Designing Rhythmic Trance Pads with NI Massive

NI Massive is notorious for being incredibly flexible, as the entire synth is really driven by the ability to manipulate anything, in a number of ways, and then manipulate those things and then….you get the idea. It’s big. And it’s also perfect for creating sequenced and rhythmic elements for your Trance projects!

[youtube]http://www.youtube.com/watch?v=UvjqKQ5DXvM[/youtube]

 

I love Massive. It’s one of my all-time favorite go-to synths. It can be used for anything, so it makes sense to me that the trend of designing sequenced and rhythmic patches has been growing over the last few years as Massive has continued to dominate the soft synth scene across a wide range of music stylings. One of the reasons it excels so well in so many areas of synthesis for music is because of how the tools are both independent and connected, with you left to decide what you want, where you want it, when it happens and how it happens. This allows you to make something as simple or as complex as you like. A brilliant choice for Trance music production.

The big thing to take away from this lesson, in particular, is not the sound. The sound is great, but it’s really about the intuitive approach to the automated modulation that is creating the rhythm in the synth’s delivery and development. And once you have successfully recreated the pad form the video, you can begin experimenting with the way the pad is then triggered or resolves. Try swapping out different wavetables, from different categories, to see what happens. You will probably end up learning quite a bit about how the various sounds work in Massive, and what they contain as you scan through the wavetable samples.
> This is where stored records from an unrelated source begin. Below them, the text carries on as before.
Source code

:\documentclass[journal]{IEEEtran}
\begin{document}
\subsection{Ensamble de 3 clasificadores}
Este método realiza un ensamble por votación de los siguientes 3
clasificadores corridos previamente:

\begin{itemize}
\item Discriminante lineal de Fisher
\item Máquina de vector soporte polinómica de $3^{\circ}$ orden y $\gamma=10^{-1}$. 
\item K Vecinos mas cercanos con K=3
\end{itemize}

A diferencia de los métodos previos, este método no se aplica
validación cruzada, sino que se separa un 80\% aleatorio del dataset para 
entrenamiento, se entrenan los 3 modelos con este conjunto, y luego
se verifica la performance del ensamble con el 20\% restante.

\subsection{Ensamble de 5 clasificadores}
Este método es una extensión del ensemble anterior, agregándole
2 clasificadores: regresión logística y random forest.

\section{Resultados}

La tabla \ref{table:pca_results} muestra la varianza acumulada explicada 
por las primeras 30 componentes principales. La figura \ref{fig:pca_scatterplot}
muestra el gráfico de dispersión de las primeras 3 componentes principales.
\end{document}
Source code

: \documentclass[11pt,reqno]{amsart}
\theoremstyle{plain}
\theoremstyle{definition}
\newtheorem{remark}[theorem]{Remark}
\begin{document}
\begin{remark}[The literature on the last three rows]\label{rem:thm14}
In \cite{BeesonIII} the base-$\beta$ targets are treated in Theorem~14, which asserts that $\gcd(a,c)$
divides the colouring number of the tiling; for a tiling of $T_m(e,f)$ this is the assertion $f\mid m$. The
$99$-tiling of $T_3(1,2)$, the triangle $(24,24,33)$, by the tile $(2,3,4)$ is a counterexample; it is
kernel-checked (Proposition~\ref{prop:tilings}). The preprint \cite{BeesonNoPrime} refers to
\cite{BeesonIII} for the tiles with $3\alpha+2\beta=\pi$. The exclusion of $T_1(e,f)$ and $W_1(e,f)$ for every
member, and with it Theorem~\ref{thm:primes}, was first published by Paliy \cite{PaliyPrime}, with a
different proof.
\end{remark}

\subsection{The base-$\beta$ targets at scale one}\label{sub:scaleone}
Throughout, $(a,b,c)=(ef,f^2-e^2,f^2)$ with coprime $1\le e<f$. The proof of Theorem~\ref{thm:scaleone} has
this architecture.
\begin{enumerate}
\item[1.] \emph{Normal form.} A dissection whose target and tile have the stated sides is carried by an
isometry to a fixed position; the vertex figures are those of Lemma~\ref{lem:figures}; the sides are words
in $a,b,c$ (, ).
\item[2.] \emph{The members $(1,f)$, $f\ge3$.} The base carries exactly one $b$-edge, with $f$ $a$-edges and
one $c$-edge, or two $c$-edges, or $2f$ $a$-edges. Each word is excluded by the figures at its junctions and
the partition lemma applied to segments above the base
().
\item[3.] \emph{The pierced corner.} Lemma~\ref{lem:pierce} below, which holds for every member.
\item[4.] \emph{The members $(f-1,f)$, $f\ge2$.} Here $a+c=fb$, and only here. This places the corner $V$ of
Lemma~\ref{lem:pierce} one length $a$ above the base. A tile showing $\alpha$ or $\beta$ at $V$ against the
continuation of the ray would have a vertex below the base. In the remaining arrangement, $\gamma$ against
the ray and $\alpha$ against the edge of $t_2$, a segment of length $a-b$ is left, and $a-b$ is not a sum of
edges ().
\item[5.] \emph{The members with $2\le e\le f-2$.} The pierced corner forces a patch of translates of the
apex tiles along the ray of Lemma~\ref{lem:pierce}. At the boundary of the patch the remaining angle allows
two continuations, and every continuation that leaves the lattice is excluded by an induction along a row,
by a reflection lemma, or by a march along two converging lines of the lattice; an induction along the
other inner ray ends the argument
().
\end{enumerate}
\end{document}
Here are a few tips to play with in your next sound design session, working with sequenced and rhythmic patches. Try extending the duration of the sequence by using an LFO to automate which modulation controller is affecting other parameters at any given time. Or use a modulation controller to manage the timing of the main LFO that the oscillators are synced to. Using modulators to modulate other modulators is a wonderful way to add a sense of randomness and wonder to your patches.